Convert String to a Table using CTE

  • Comments posted to this topic are about the item Convert String to a Table using CTE

  • The approach mentioned using CTE does not work for string (@array) which has more than 100 numbers. (e.g '1,2,3,4,5,....,101'). SQL Server returns following error message -

    "Msg 530, Level 16, State 1, Line 1

    The statement terminated. The maximum recursion 100 has been exhausted before statement completion."

    In order to overcome this error following query hint need to be used in Select statement with max value of recursion -

    option (MAXRECURSION 32767)

    Note : This is not a generic solution, since the query will fail again if the string (@array) has more than 32767 numbers which form a comma separated string.

  • This would fail if you have only one item in the @array var without a trailing comma e.g:

    DECLARE @array VARCHAR(max)

    SET @array = '1'

    SELECT item FROM strToTable(@array,',')

    This would break the SUBSTRING statements. The function requires that there is a trailing delimiter e.g:

    DECLARE @array VARCHAR(max)

    SET @array = '1,'

    SELECT item FROM strToTable(@array,',')

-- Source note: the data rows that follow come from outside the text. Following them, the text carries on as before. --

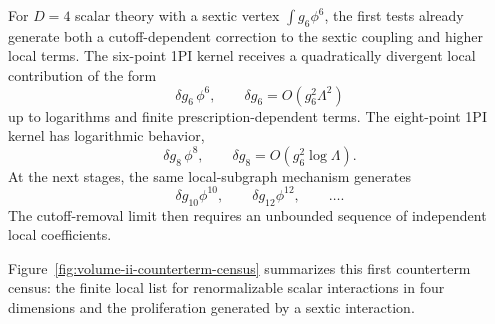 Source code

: For \(D=4\) scalar theory with a sextic vertex \(\int g_6\phi^6\), the first
tests already generate both a cutoff-dependent correction to the sextic
coupling and higher local terms.  The six-point 1PI kernel receives a
quadratically divergent local contribution of the form
\[
  \delta g_6\,\phi^6,
  \qquad
  \delta g_6=O(g_6^2\Lambda^2)
\]
up to logarithms and finite prescription-dependent terms.  The eight-point
1PI kernel has logarithmic behavior,
\[
  \delta g_8\,\phi^8,
  \qquad
  \delta g_8=O(g_6^2\log\Lambda).
\]
At the next stages, the same local-subgraph mechanism generates
\[
  \delta g_{10}\phi^{10},\qquad
  \delta g_{12}\phi^{12},\qquad \ldots .
\]
The cutoff-removal limit then requires an unbounded sequence of independent
local coefficients.

Figure~\ref{fig:volume-ii-counterterm-census} summarizes this first counterterm
census: the finite local list for renormalizable scalar interactions in four
dimensions and the proliferation generated by a sextic interaction.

    It would be nice if the function could handle a single item in the @array var without a trailing delimiter.

    Myles J

  • Another variant

    create FUNCTION [dbo].[ft_ConvertStrToTable](

    @STR varchar(8000), -- ?????? ? ?????????????

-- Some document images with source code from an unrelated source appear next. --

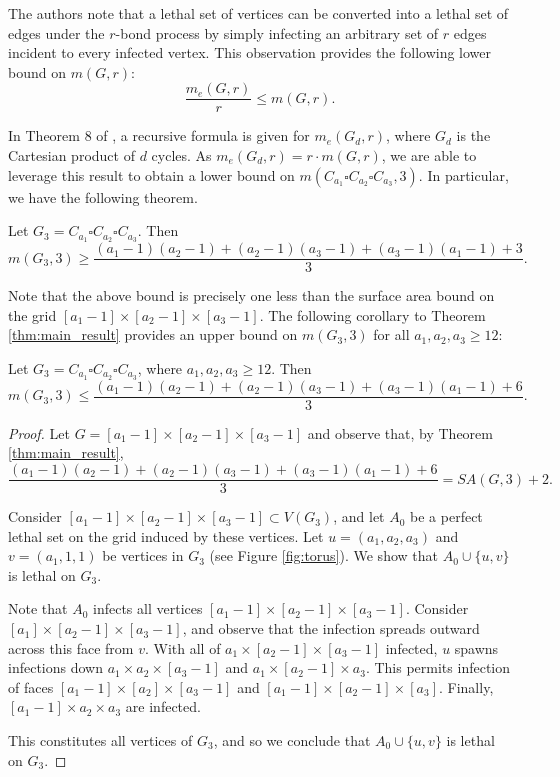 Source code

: The authors note that a lethal set of vertices can be converted into a lethal set of edges under the $r$-bond process by simply infecting an arbitrary set of $r$ edges incident to every infected vertex. This observation provides the following lower bound on $m(G,r)$:
$$\frac{m_e(G,r)}{r} \leq m(G,r).$$

In Theorem 8 of \cite{hambardzumyan:2020}, a recursive formula is given for $m_e(G_d,r)$, where $G_d$ is the Cartesian product of $d$ cycles. As $m_e(G_d,r) = r \cdot m(G,r)$, we are able to leverage this result to obtain a lower bound on $m(C_{a_1} \square C_{a_2} \square C_{a_3}, 3)$. In particular, we have the following theorem.

\begin{thm}
\label{thm:3d_torus_lb}
Let $G_3 = C_{a_1} \square C_{a_2} \square C_{a_3}$. Then
$$m(G_3,3) \geq \frac{(a_1-1)(a_2-1) + (a_2-1)(a_3-1) + (a_3-1)(a_1 -1) + 3}{3}.$$
\end{thm}

\noindent Note that the above bound is precisely one less than the surface area bound on the grid $[a_1-1] \times [a_2-1] \times [a_3-1]$. The following corollary to Theorem \ref{thm:main_result} provides an upper bound on $m(G_3,3)$ for all $a_1,a_2,a_3 \geq 12$:

\begin{cor}
Let $G_3 = C_{a_1} \square C_{a_2} \square C_{a_3}$, where $a_1,a_2,a_3 \geq 12$. Then
$$m(G_3,3) \leq \frac{(a_1-1)(a_2-1) + (a_2-1)(a_3-1) + (a_3-1)(a_1 -1) + 6}{3}.$$
\end{cor}

\begin{proof}
Let $G = [a_1-1] \times [a_2-1] \times [a_3-1]$ and observe that, by Theorem \ref{thm:main_result},
$$\frac{(a_1-1)(a_2-1) + (a_2-1)(a_3-1) + (a_3-1)(a_1 -1) + 6}{3} = SA(G,3) + 2.$$

Consider $[a_1-1] \times [a_2-1] \times [a_3-1] \subset V(G_3)$, and let $A_0$ be a perfect lethal set on the grid induced by these vertices. Let $u = (a_1,a_2,a_3)$ and $v = (a_1,1,1)$ be vertices in $G_3$ (see Figure \ref{fig:torus}). We show that $A_0 \cup \{u,v\}$ is lethal on $G_3$. 

Note that $A_0$ infects all vertices $[a_1-1] \times [a_2-1] \times [a_3-1]$. Consider $[a_1] \times [a_2-1] \times [a_3-1]$, and observe that the infection spreads outward across this face from $v$. With all of $a_1 \times [a_2-1] \times [a_3-1]$ infected, $u$ spawns infections down $a_1 \times a_2 \times [a_3-1]$ and $a_1 \times [a_2-1] \times a_3$. This permits infection of faces $[a_1-1] \times [a_2] \times [a_3-1]$ and $[a_1-1] \times [a_2-1] \times [a_3]$. Finally, $[a_1-1] \times a_2 \times a_3$ are infected.

This constitutes all vertices of $G_3$, and so we conclude that $A_0 \cup \{u,v\}$ is lethal on $G_3$. 
\end{proof}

    @sDiv char(1) -- ?????? ???????????

    )

    RETURNS

    @ConvertStrToTable TABLE

    (

    sValue varchar(255)

    )

    AS

    BEGIN

    Declare @Pos int, @PosPrev int;

    set @STR = @STR+@sDiv;

    set @Pos = 1;

    set @PosPrev = @Pos;

    while 1=1

    begin

    set @Pos = CHARINDEX(@sDiv, @STR, @PosPrev);

    if @Pos = 0

    break;

    insert into @ConvertStrToTable (sValue)

    values(substring(@Str, @PosPrev, @Pos-@PosPrev));

    set @PosPrev = @Pos+1;

    end;

    RETURN

    END

  • Interesting idea indeed! However there are obviously some limitations (maxrecursion being one of those), plus the performance 'may' not be up to the mark.

    The best method to split a integer CSV to a string (w.r.t. performance) is the 'crude' one i.e. finding and extracting integers one by one (see below sample user defined function). We have compared various approaches and found this method to be most performing of all the implementations.

    Create Function dbo.udf_1 (

    @csv varchar(max)

    )

    Returns @tbl Table (IntValue int)

    As

    Begin

    If( @csv Is Null Or Len(@csv) = 0 )

    Return

    Declare @iStartPosition int, @iEndPosition int,

    @vcTmpId varchar(15), @cDelimiter char(1)

    Select @iStartPosition = 1, @cDelimiter = ',', @iEndPosition = charindex( @cDelimiter, @csv )

    While @iEndPosition <> 0

    Begin

    Select @vcTmpId = substring(@csv, @iStartPosition, @iEndPosition - @iStartPosition)

    Select @iStartPosition = @iEndPosition + 1

    Insert Into @tbl Values( @vcTmpId )

    Select @iEndPosition = charindex( @cDelimiter, @csv, @iStartPosition )

    End

    Select @vcTmpId = substring(@csv, @iStartPosition, Len(@csv) - @iStartPosition + 1)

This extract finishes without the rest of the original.